Pantau - Penanganan banjir bandang di wilayah Sumatera menghadapi hambatan serius bukan karena kurangnya sumber daya, melainkan akibat ketiadaan komando tunggal yang menyatukan seluruh upaya dan aktor di lapangan.
Banyak Aktor Bergerak, Tapi Tanpa Kerangka Komando TerpaduRespons darurat atas bencana banjir di tiga provinsi Sumatera telah menggerakkan berbagai kekuatan—pemerintah pusat dan daerah, TNI, Polri, relawan, organisasi masyarakat, komunitas, hingga sektor swasta.
Namun, menurut Mayjen TNI Dr Farid Makruf MA, Tenaga Ahli Pengkaji Sumber Kekayaan Alam Lemhanas RI, efektivitas operasi terganggu oleh fragmentasi komando.
"Struktur respons masih bersifat koordinatif, bukan operasional terpadu, padahal ini mutlak dibutuhkan dalam kondisi darurat berskala luas," tulisnya.
Ketiadaan komando tunggal, rencana aksi terpadu, serta sistem pelaporan satu pintu telah menyebabkan tumpang tindih operasi, wilayah terdampak yang belum tertangani, gesekan antaraktor, dan lemahnya pengendalian informasi publik.
Laporan media dan pantauan lapangan menunjukkan belum ada satu pun aktor yang bertindak sebagai pengendali operasi secara menyeluruh.
BNPB dan posko daerah sejauh ini hanya menjalankan fungsi koordinasi, belum mengambil alih fungsi sebagai pusat komando.
Akibatnya, banyak pihak di lapangan bergerak secara paralel tanpa satu kerangka kerja dan narasi publik yang terintegrasi.
Mendesak: Pembentukan Komando Gabungan TerpaduDalam situasi darurat berskala besar, koordinasi horizontal tidak memadai karena bersifat sukarela dan tidak mengikat secara operasional.
Farid Makruf menegaskan pentingnya membentuk sistem komando gabungan terpadu, agar seluruh aktor bekerja dalam satu sistem, dengan kendali operasional yang jelas.
Tanpa sistem tersebut, respons akan terus bersifat reaktif, rentan konflik, tumpang tindih, dan sulit dievaluasi.
Ia menekankan bahwa sistem komando terpadu bukanlah hal baru bagi BNPB maupun BPBD, namun tantangan sekarang adalah skala dan luas wilayah terdampak yang memerlukan pengerahan simultan dari berbagai pihak.
Peluang besar terbuka bagi pemerintah untuk mengelola respons darurat secara efisien dan akuntabel dengan:
Menunjuk satu komandan operasi nasional yang langsung melapor ke Presiden
Menunjuk tiga wakil komandan provinsi untuk masing-masing wilayah terdampak
Mendirikan pusat komando lapangan di lokasi terdampak terparah
Mengintegrasikan seluruh aktor ke dalam sistem komando terpadu
Mewajibkan penyusunan Rencana Aksi Respons harian (RAP)

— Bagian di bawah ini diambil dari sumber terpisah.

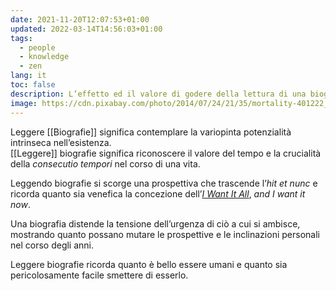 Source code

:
 ```yaml
---
date: 2021-11-20T12:07:53+01:00
updated: 2022-03-14T14:56:03+01:00
tags:
  - people
  - knowledge
  - zen
lang: it
toc: false
description: L’effetto ed il valore di godere della lettura di una biografia.
image: https://cdn.pixabay.com/photo/2014/07/24/21/35/mortality-401222_1280.jpg
---
```

Leggere [[Biografie]] significa contemplare la variopinta potenzialità intrinseca nell’esistenza.  
[[Leggere]] biografie significa riconoscere il valore del tempo e la crucialità della *consecutio tempori* nel corso di una vita.

Leggendo biografie si scorge una prospettiva che trascende l’*hit et nunc* e ricorda quanto sia venefica la concezione dell’<cite><a lang='en' href='https://it.wikipedia.org/wiki/I_Want_It_All' target='_blank' title='“I Want It All„ su Wikipedia'>I Want It All</a></cite>, <i lang='en'>and I want it now</i>.

Una biografia distende la tensione dell’urgenza di ciò a cui si ambisce, mostrando quanto possano mutare le prospettive e le inclinazioni personali nel corso degli anni.

Leggere biografie ricorda quanto è bello essere umani e quanto sia pericolosamente facile smettere di esserlo.

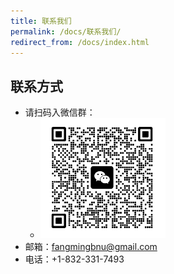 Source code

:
 ```yaml
---
title: 联系我们
permalink: /docs/联系我们/
redirect_from: /docs/index.html
---
```


## 联系方式
* 请扫码入微信群：
  * <img src="/img/微信群.jpg" width="200px" />
* 邮箱：fangmingbnu@gmail.com
* 电话：+1-832-331-7493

Menerapkan sistem informasi dan laporan satu pintu yang diperbarui setiap hari
Salah satu hal krusial yang disorot adalah lemahnya pembaruan informasi publik.
"Lakukan apa yang dikatakan, dan katakan apa yang dilakukan" adalah prinsip dasar komunikasi krisis yang menurutnya harus dijunjung tinggi.
Ia menegaskan, pembaruan informasi bukan sekadar teknis, tetapi bagian dari akuntabilitas negara kepada publik.
Tanpa pembenahan sistem komando, ketidakefisienan dan konflik antaraktor akan terus berulang dalam bencana berikutnya.
"Sistem komando terpadu bukan sekadar alat teknis, tetapi instrumen negara untuk memastikan bahwa kehadiran negara benar-benar dirasakan masyarakat dalam situasi darurat," tutupnya.